Extended Data Fig. 7 Vortioxetine induces a robust calcium response and alters the electrophysiological properties of glioblastoma cells.
a, ER calcium store release measured by FLIPR assays in LN-229 cells (n = 4 assay plates; n = 18 conditions; n = 12 wells/drug; DMSO and Thapsigargin (TG) positive control, n = 24 wells each). b, Extracellular calcium influx measured by FLIPR assays in F050.C (n = 17 conditions as in Fig. 5f). (*) denote conditions where the median [Ca2+ fold change] < 0. Black line: median value. a, b, Fold change relative to DMSO after drug treatment. Two-tailed t-test against DMSO. P-values adjusted for multiple comparisons by Holm correction. Black line: median value. c, Single-cell-resolved calcium response (ΔF/F0) measured by ratiometric Fura-2 imaging across 6 cell lines (x-axis; n = 3,561 cells total). Mean change in calcium signal immediately after Vortioxtine treatment compared to baseline, each averaged across a 120 s time window. Paired (baseline vs drug treatment) two-tailed Wilcoxon test. d, Calcium response type stratified by the presence (Ψ) or absence (Ø) of oscillatory calcium signaling at baseline (BASE) and Vortioxetine (VORT; 20) treatment. ‘VORT 1-2 Peaks’: non-oscillatory calcium response with 1-2 peaks after VORT treatment. e, Heatmap of single-cell-resolved (rows) calcium response (ΔF/F0) for response type ‘VORT 1-2 Peaks’ across time (x-axis). NR: no response. f, Max (top) and mean (bottom) peak amplitude of ΔF/F0 for type ‘BASE Ψ, VORT Ψ’ (n = 501 cells) displaying oscillatory calcium signaling during both time spans across the 6 cell lines in d. Paired two-tailed t-test. g, Resting membrane potential (Vm) of LN-229 (n = 13) and LN-308 cells (n = 10) measured by whole-cell patch-clamp before (CTRL) and after VORT treatment (10 µM) in matched single-cells (connected by grey lines). Paired two-tailed t-test. h, Representative single-cell current traces for each cell line (LN-229, LN-308) and condition (CTRL, VORT) corresponding to the voltage-clamp protocol (legend). i, Current-voltage characteristics (I-V curves) of LN-229 (n = 13) and LN-308 cells (n = 10) in g, before (CTRL) and after VORT treatment (10 µM) in matched single-cells. Standard error of the mean (SEM) shown as error bars. See Methods for description of summary statistics. j, Relative gene (panels) expression upon siRNA knockdown (columns) normalized to the FLUC negative control siRNA (n = 3 biological replicates; dots). Two-tailed t-test with adjusted P-values after Holm correction. Boxplots as in Fig. 1b.
Extended Data Fig. 8 Vortioxetine induces an immediate and potent AP-1 response as measured by time-resolved transcriptomics, proteomics, and phosphoproteomics.

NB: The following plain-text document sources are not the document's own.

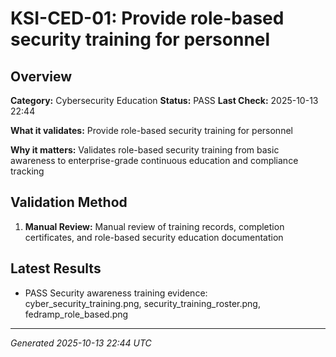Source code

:# KSI-CED-01: Provide role-based security training for personnel

## Overview

**Category:** Cybersecurity Education
**Status:** PASS
**Last Check:** 2025-10-13 22:44

**What it validates:** Provide role-based security training for personnel

**Why it matters:** Validates role-based security training from basic awareness to enterprise-grade continuous education and compliance tracking

## Validation Method

1. **Manual Review:** Manual review of training records, completion certificates, and role-based security education documentation

## Latest Results

- PASS Security awareness training evidence: cyber_security_training.png, security_training_roster.png, fedramp_role_based.png

---
*Generated 2025-10-13 22:44 UTC*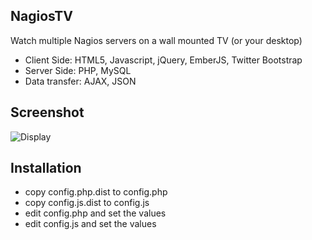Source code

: NagiosTV
------------

Watch multiple Nagios servers on a wall mounted TV (or your desktop)

- Client Side: HTML5, Javascript, jQuery, EmberJS, Twitter Bootstrap
- Server Side: PHP, MySQL
- Data transfer: AJAX, JSON

Screenshot
------------

![Display](http://chriscarey.com/projects/ajax-monitor-for-nagios/ajax-monitor-2.0-1.png)

Installation
------------

- copy config.php.dist to config.php
- copy config.js.dist to config.js
- edit config.php and set the values
- edit config.js and set the values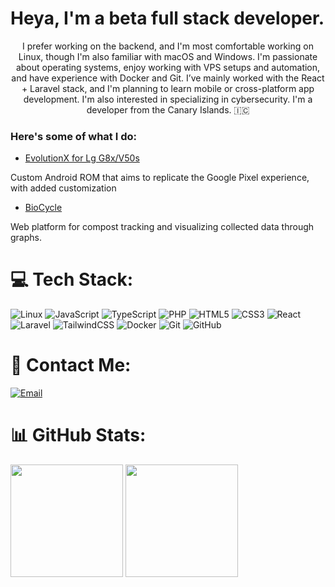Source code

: # Heya, I'm a beta full stack developer.

<div align="center">
I prefer working on the backend, and I'm most comfortable working on Linux, though I'm also familiar with macOS and Windows. I'm passionate about operating systems, enjoy working with VPS setups and automation, and have experience with Docker and Git. I’ve mainly worked with the  React + Laravel stack, and I'm planning to learn mobile or cross-platform app development. I'm also interested in specializing in cybersecurity. I'm a developer from the Canary Islands. 🇮🇨
</div>

### Here's some of what I do:

- [EvolutionX for Lg G8x/V50s](https://github.com/Icesito68/Evolution-X-Lg-G8x)

Custom Android ROM that aims to replicate the Google Pixel experience, with added customization

- [BioCycle](https://biocycle.informaticamajada.es/)

Web platform for compost tracking and visualizing collected data through graphs.

<!-- - Want to see more? Check out the rest of my [portfolio](enlace)! -->


# 💻 Tech Stack:


![Linux](https://img.shields.io/badge/Linux-FCC624?style=for-the-badge&logo=linux&logoColor=black)
![JavaScript](https://img.shields.io/badge/JavaScript-F7DF1E?style=for-the-badge&logo=javascript&logoColor=black)
![TypeScript](https://img.shields.io/badge/TypeScript-007ACC?style=for-the-badge&logo=typescript&logoColor=white)
![PHP](https://img.shields.io/badge/PHP-777BB4?style=for-the-badge&logo=php&logoColor=white)
![HTML5](https://img.shields.io/badge/HTML5-E34F26?style=for-the-badge&logo=html5&logoColor=white)
![CSS3](https://img.shields.io/badge/CSS3-1572B6?style=for-the-badge&logo=css3&logoColor=white)
![React](https://img.shields.io/badge/React-20232A?style=for-the-badge&logo=react&logoColor=61DAFB)
![Laravel](https://img.shields.io/badge/Laravel-F55247?style=for-the-badge&logo=laravel&logoColor=white)
![TailwindCSS](https://img.shields.io/badge/TailwindCSS-06B6D4?style=for-the-badge&logo=tailwindcss&logoColor=white)
![Docker](https://img.shields.io/badge/Docker-2496ED?style=for-the-badge&logo=docker&logoColor=white)
![Git](https://img.shields.io/badge/Git-F05032?style=for-the-badge&logo=git&logoColor=white)
![GitHub](https://img.shields.io/badge/GitHub-181717?style=for-the-badge&logo=github&logoColor=white)





<!-- <img src="https://cdn.jsdelivr.net/gh/devicons/devicon/icons/apple/apple-original.svg" alt="macOS" width="40" height="40" style="background-color:rgba(255,255,255,0.8); padding:6px; border-radius:8px;"/> -->

# 📩 Contact Me:
<p align="left">
  <a href="mailto:elvisdev68@gmail.com" target="_blank">
    <img src="https://img.shields.io/badge/Email-D14836?style=for-the-badge&logo=gmail&logoColor=white" alt="Email"/>
  </a>
</p>

# 📊 GitHub Stats:
<p align="left">
  <img src="https://github-readme-stats.vercel.app/api?username=Icesito68&theme=transparent&hide_border=true&include_all_commits=false&count_private=false" height="180"/>
  <img src="https://github-readme-stats.vercel.app/api/top-langs/?username=Icesito68&theme=transparent&hide_border=true&include_all_commits=false&count_private=false&layout=compact" height="180"/>
</p>



<!-- Proudly created with GPRM ( https://gprm.itsvg.in ) -->
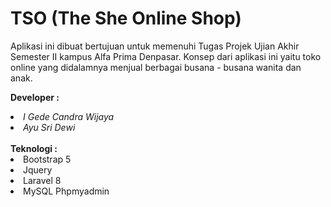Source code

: # TSO (The She Online Shop)

Aplikasi ini dibuat bertujuan untuk memenuhi Tugas Projek Ujian Akhir Semester II kampus Alfa Prima Denpasar. Konsep dari aplikasi ini yaitu toko online yang didalamnya menjual berbagai busana - busana wanita dan anak.

<b>Developer :</b>
	*<li>I Gede Candra Wijaya</li>
	<li>Ayu Sri Dewi</li>*
 <br>
<b>Teknologi :</b> <br>
		<li>Bootstrap 5</li>
		<li>Jquery</li>
		<li>Laravel 8</li>
		<li>MySQL Phpmyadmin</li>
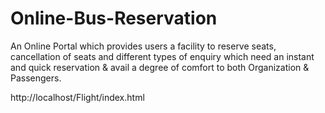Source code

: # Online-Bus-Reservation

An Online Portal which provides users a facility to reserve seats, cancellation of seats and different types of enquiry which need an instant and quick reservation & avail a degree of comfort to both Organization & Passengers.

http://localhost/Flight/index.html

a, Time-course visualization of AP-1 (PID) and MAPK (KEGG) pathway induction following Vortioxetine treatment (20 µM) in LN-229 cells measured by RNA-Seq (n = 6 time-points) and by proteomics (n = 3 time-points). n = 3 replicates/time-point. Genes selected for visualization are significantly differentially expressed by RNA-Seq at all time-points compared to the first time-point (0 h). Heatmap color scale represents log2(fold change) compared to the 0 h time-point. b, Principal component analysis (PCA) of replicate-averaged RNA-Seq counts following Vortioxetine treatment (20 µM) in LN-229 cells (n = 3 replicates/time-point) colored by time-point. c, Time-point comparisons (left, 3 h vs 0 h; right, 9 h vs 0 h) of proteomics measurements following Vortioxetine treatment (Vort, 20 µM; n = 3 replicates/condition) in LN-229 cells shown as volcano plots of log2(fold change) versus –log10(P-value). Proteins above a –log10(0.05 P-value) threshold are colored in purple. Two-tailed t-test. d, Gene Ontology (GO) gene set enrichment analysis of signed –log10(P-value) of comparisons inc. Bars represent the normalized enrichment score (NES) and colors indicate –log10(false discovery rate). e, Log2(fold change) in protein expression per time-point (rows; relative to 0 h) for the proteins (columns) contributing to enriched GO term “GO:0001216 DNA-binding transcription activator activity” in Extended Data Fig. 8d. AP-1 transcription factors are labeled in red. f, Connected protein-protein interaction network of differentially abundant phosphoproteins upon Vortioxetine treatment (20 µM; n = 3 replicates/condition) in LN-229 cells at any time-point. 22 out of 67 connected and significantly enriched phosphoproteins are shown (asterisks; black labels) with high confidence STRING protein interactions (grey labels). Cluster IDs (node colors) are based on the MCL algorithm with annotated biological pathways. Heatmap depicts protein abundance-normalized phosphopeptide (rows) intensities of JUN and HSPB1 across time-points (columns). Both genes are also significantly upregulated at the transcript level across all time-points.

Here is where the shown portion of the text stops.